* EXERCISE REQUIREMENTS *
Quote exactly and only this range of lines in the data below: the line that holds "- [Presentation](#presentation)" to the line that holds "- [-] Template: All Classes Overview", both included.

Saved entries
• • • • • • •
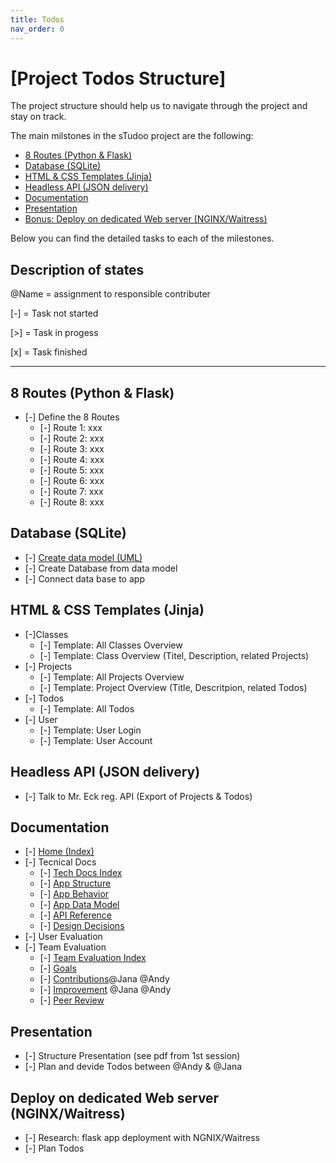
 ```yaml
---
title: Todos
nav_order: 0
---
```


# [Project Todos Structure]

The project structure should help us to navigate through the project and stay on track.

The main milstones in the sTudoo project are the following:

- [8 Routes (Python & Flask)](#8-routes-python--flask)
- [Database (SQLite)](#database-sqlite)
- [HTML & CSS Templates (Jinja)](#html--css-templates-jinja)
- [Headless API (JSON delivery)](#headless-api-json-delivery)
- [Documentation](#documentation)
- [Presentation](#presentation)
- [Bonus: Deploy on dedicated Web server (NGINX/Waitress)](#deploy-on-dedicated-web-server-nginxwaitress)

Below you can find the detailed tasks to each of the milestones.

## Description of states

@Name = assignment to responsible contributer

[-] = Task not started

[>] = Task in progess

[x] = Task finished

---

## 8 Routes (Python & Flask)

- [-] Define the 8 Routes
  - [-] Route 1: xxx
  - [-] Route 2: xxx
  - [-] Route 3: xxx
  - [-] Route 4: xxx
  - [-] Route 5: xxx
  - [-] Route 6: xxx
  - [-] Route 7: xxx
  - [-] Route 8: xxx

## Database (SQLite)

- [-] [Create data model (UML)](/docs/technical-docs/data-model.md)
- [-] Create Database from data model
- [-] Connect data base to app

## HTML & CSS Templates (Jinja)
- [-]Classes 
  - [-] Template: All Classes Overview
  - [-] Template: Class Overview (Titel, Description, related Projects)
- [-] Projects
  - [-] Template: All Projects Overview
  - [-] Template: Project Overview (Title, Descritpion, related Todos)
- [-] Todos
  - [-] Template: All Todos
- [-] User
  - [-] Template: User Login
  - [-] Template: User Account

## Headless API (JSON delivery)
- [-] Talk to Mr. Eck reg. API (Export of Projects & Todos)

## Documentation
- [-] [Home (Index)](/docs/index.md)
- [-] Tecnical Docs
  - [-] [Tech Docs Index](/docs/technical-docs/index.md)
  - [-] [App Structure](/docs/technical-docs/app-structure.md)
  - [-] [App Behavior](/docs/technical-docs/app-behavior.md)
  - [-] [App Data Model](/docs/technical-docs/data-model.md)
  - [-] [API Reference](/docs/technical-docs/api-reference.md)
  - [-] [Design Decisions](/docs/technical-docs/design-decisions.md)
- [-] User Evaluation
- [-] Team Evaluation
  - [-] [Team Evaluation Index](/docs/team-eval/index.md)
  - [-] [Goals](/docs/team-eval/goals.md)
  - [-] [Contributions](/docs/team-eval/contributions.md)@Jana @Andy
  - [-] [Improvement](/docs/team-eval/improvements.md) @Jana @Andy
  - [-] [Peer Review](/docs/team-eval/peer-review.md)

## Presentation

- [-] Structure Presentation (see pdf from 1st session)
- [-] Plan and devide Todos between @Andy & @Jana

## Deploy on dedicated Web server (NGINX/Waitress)

- [-] Research: flask app deployment with NGNIX/Waitress
- [-] Plan Todos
• • • • • • •
* OUTPUT FOR THIS EXERCISE *
- [Presentation](#presentation)
- [Bonus: Deploy on dedicated Web server (NGINX/Waitress)](#deploy-on-dedicated-web-server-nginxwaitress)

Below you can find the detailed tasks to each of the milestones.

## Description of states

@Name = assignment to responsible contributer

[-] = Task not started

[>] = Task in progess

[x] = Task finished

---

## 8 Routes (Python & Flask)

- [-] Define the 8 Routes
  - [-] Route 1: xxx
  - [-] Route 2: xxx
  - [-] Route 3: xxx
  - [-] Route 4: xxx
  - [-] Route 5: xxx
  - [-] Route 6: xxx
  - [-] Route 7: xxx
  - [-] Route 8: xxx

## Database (SQLite)

- [-] [Create data model (UML)](/docs/technical-docs/data-model.md)
- [-] Create Database from data model
- [-] Connect data base to app

## HTML & CSS Templates (Jinja)
- [-]Classes 
  - [-] Template: All Classes Overview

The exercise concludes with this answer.